1. An encapsulated dye composition comprising:
a) carrier consisting of a mixture of silica and clay; and
b) at least one dye encapsulated in the carrier.
2. The composition as claimed in claim 1 further comprises a binder.
3. The composition as claimed in claim 1, wherein said dye is selected from anionic azine
dye or cationic phenazine dye, triaryl-methane dye, triphenyl-methane dye, anthraquinone
dye, azo dye, disazo dye, phthalocyanine dye, quinophthalone dye, methine dye, hemicyanine
dye, azo/azomethine complex dye, triphendioxazine dye or any mixtures thereof.
4. The composition as claimed in claim 3, wherein the dye is selected from the group
consisting of Duasyn Acid Violet 4BN-IN (C.I. Acid Violet 17), Duasyn Violet SP-IN
(C.I. Direct Violet 66), Duasyn Red N-6B-IN (C.I. Acid Violet 54), Duasyn Violet FBL-IN
(C.I. Acid Violet 48), Duasyn Red Violet E2R-IN (C.I. Acid Violet 126) or mixtures
of one or several of the afore mentioned dyes.
5. The composition as claimed in claim 1, wherein said dye is used in the amount in the
range of 1% to 30%, preferably 5% to 20% based on the total weight of the encapsulated
dye composition.
6. The composition as claimed in claim 1, wherein the carrier has a ratio of silica to
clay of from 1:4 to 4:1.
7. The composition as claimed in claim 1, wherein said clay is selected from the group
consisting of natural clays comprising bentonite, montmorillonite, beidellite, saponite,
hectorite, stevensite, kerolite-saponite, kerolite, talc, pyrophyllite, attapulgite,
sepiolite; a mixture of natural silica with a bentonite;any modified clays; and any
mixtures thereof.
8. The composition as claimed in claim 7, wherein the clay contains a natural or sodium
activated bentonite or a mixture containing both.
9. The composition as claimed in claim 7, wherein said clay contains a natural or sodium
activated bentonite with a cation exchange capacity in the range of 10 meq/100 g to
140 meq/100g.
10. The composition as claimed in claim 7, wherein the clay contains a natural or sodium
activated bentonite with a cation exchange capacity in the range of 20 and 130 meq/100g,
preferably in the range of 30 and 120 meq/100 g.
11. The composition as claimed in claim 1, wherein said clay has:
a. a surface area of more than 120 m2/g;
b. a total pore volume of more than 0.35 ml/g;
c. a silicon content, calculated as SiO2, of at least 60 wt.%.
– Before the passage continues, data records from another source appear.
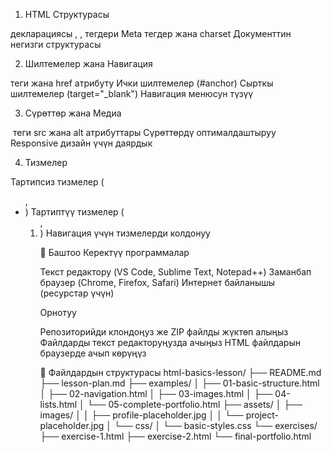 1. HTML Структурасы

<!DOCTYPE html> декларациясы
<html>, <head>, <body> тегдери
Meta тегдер жана charset
Документтин негизги структурасы

2. Шилтемелер жана Навигация

<a> теги жана href атрибуту
Ички шилтемелер (#anchor)
Сырткы шилтемелер (target="_blank")
Навигация менюсун түзүү

3. Сүрөттөр жана Медиа

<img> теги
src жана alt атрибуттары
Сүрөттөрдү оптималдаштыруу
Responsive дизайн үчүн даярдык

4. Тизмелер

Тартипсиз тизмелер (<ul>, <li>)
Тартиптүү тизмелер (<ol>, <li>)
Навигация үчүн тизмелерди колдонуу

🚀 Баштоо
Керектүү программалар

Текст редактору (VS Code, Sublime Text, Notepad++)
Заманбап браузер (Chrome, Firefox, Safari)
Интернет байланышы (ресурстар үчүн)

Орнотуу

Репозиторийди клондоңуз же ZIP файлды жүктөп алыңыз
Файлдарды текст редакторуңузда ачыңыз
HTML файлдарын браузерде ачып көрүңүз

📁 Файлдардын структурасы
html-basics-lesson/
├── README.md
├── lesson-plan.md
├── examples/
│   ├── 01-basic-structure.html
│   ├── 02-navigation.html
│   ├── 03-images.html
│   ├── 04-lists.html
│   └── 05-complete-portfolio.html
├── assets/
│   ├── images/
│   │   ├── profile-placeholder.jpg
│   │   └── project-placeholder.jpg
│   └── css/
│       └── basic-styles.css
└── exercises/
    ├── exercise-1.html
    ├── exercise-2.html
    └── final-portfolio.html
12. The composition as claimed in claim 11, wherein said clay has more than 10 % of amorphous
material as determined by quantitative X-ray diffraction analysis of the mineral phases
of the clay material.
13. The composition as claimed in claim 1, wherein the clay is used in the amount of 30%
to 75% based on the total weight of composition.
14. The composition as claimed in claim 1, wherein the silica is selected from the group
consisting of silica gel, a pyrogenic silica or a precipitated silica or mixtures
thereof.
15. The composition as claimed in claim 14, wherein the silica is a precipitated silica.
16. The composition as claimed in claim 15, wherein the precipitated silica is a hydrophilic
precipitated silica or a hydrophobic precipitated silica or a mixture of both.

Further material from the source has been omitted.